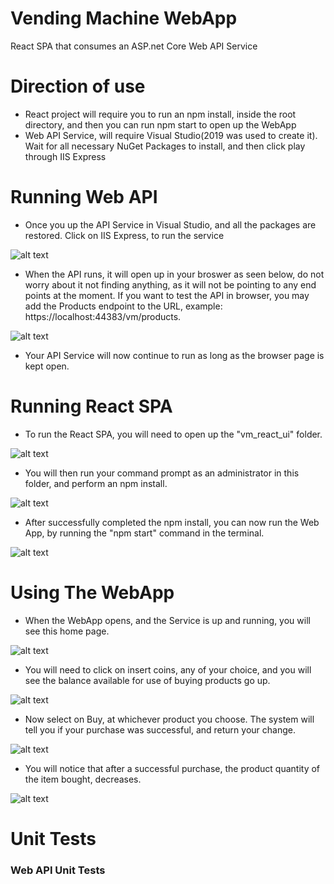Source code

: # Vending Machine WebApp
React SPA that consumes an ASP.net Core Web API Service

# Direction of use
- React project will require you to run an npm install, inside the root directory, and then you can run npm start to open up the WebApp
- Web API Service, will require Visual Studio(2019 was used to create it). Wait for all necessary NuGet Packages to install, and then click play through IIS Express

# Running Web API

- Once you up the API Service in Visual Studio, and all the packages are restored. Click on IIS Express, to run the service

![alt text](screenshots/AppServiceRun.png "Home Page")

- When the API runs, it will open up in your broswer as seen below, do not worry about it not finding anything, as it will not be pointing to any end points at the moment. If you want to test the API in browser, you may add the Products endpoint to the URL, example: https://localhost:44383/vm/products.

![alt text](screenshots/OpenAPI.png "Home Page")

- Your API Service will now continue to run as long as the browser page is kept open.

# Running React SPA

- To run the React SPA, you will need to open up the "vm_react_ui" folder.

![alt text](screenshots/ReactRoot.png "Home Page")

- You will then run your command prompt as an administrator in this folder, and perform an npm install.

![alt text](screenshots/NpmInstall.png "Home Page")

- After successfully completed the npm install, you can now run the Web App, by running the "npm start" command in the terminal.

![alt text](screenshots/NpmStart.png "Home Page")

# Using The WebApp
- When the WebApp opens, and the Service is up and running, you will see this home page.

![alt text](screenshots/AppOpen.png "Home Page")

- You will need to click on insert coins, any of your choice, and you will see the balance available for use of buying products go up. 

![alt text](screenshots/AppUseCoins.png "Use Coins")

- Now select on Buy, at whichever product you choose. The system will tell you if your purchase was successful, and return your change. 

![alt text](screenshots/AppBuy.png "Use Coins")

- You will notice that after a successful purchase, the product quantity of the item bought, decreases. 

![alt text](screenshots/AppAfterBuy.png "Use Coins")


# Unit Tests

### Web API Unit Tests
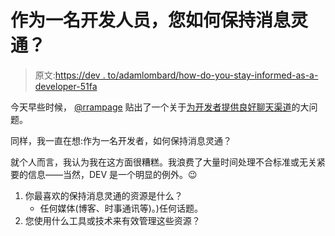 # 作为一名开发人员，您如何保持消息灵通？

> 原文:[https://dev . to/adamlombard/how-do-you-stay-informed-as-a-developer-51fa](https://dev.to/adamlombard/how-do-you-stay-well-informed-as-a-developer-51fa)

今天早些时候， [@rrampage](https://dev.to/rrampage) 贴出了一个关于[为开发者提供良好聊天渠道](https://dev.to/rrampage/good-chat--online-channels-for-developers-3c8p)的大问题。

同样，我一直在想:作为一名开发者，如何保持消息灵通？

就个人而言，我认为我在这方面很糟糕。我浪费了大量时间处理不合标准或无关紧要的信息——当然，DEV 是一个明显的例外。😉

1.  你最喜欢的保持消息灵通的资源是什么？
    *   任何媒体(博客、时事通讯等)。)任何话题。
2.  您使用什么工具或技术来有效管理这些资源？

——

→ **What is being asked**
From the entries above, extract every line where the word "command" appears.

→ **Exercise output**
- You will then run your command prompt as an administrator in this folder, and perform an npm install.
- After successfully completed the npm install, you can now run the Web App, by running the "npm start" command in the terminal.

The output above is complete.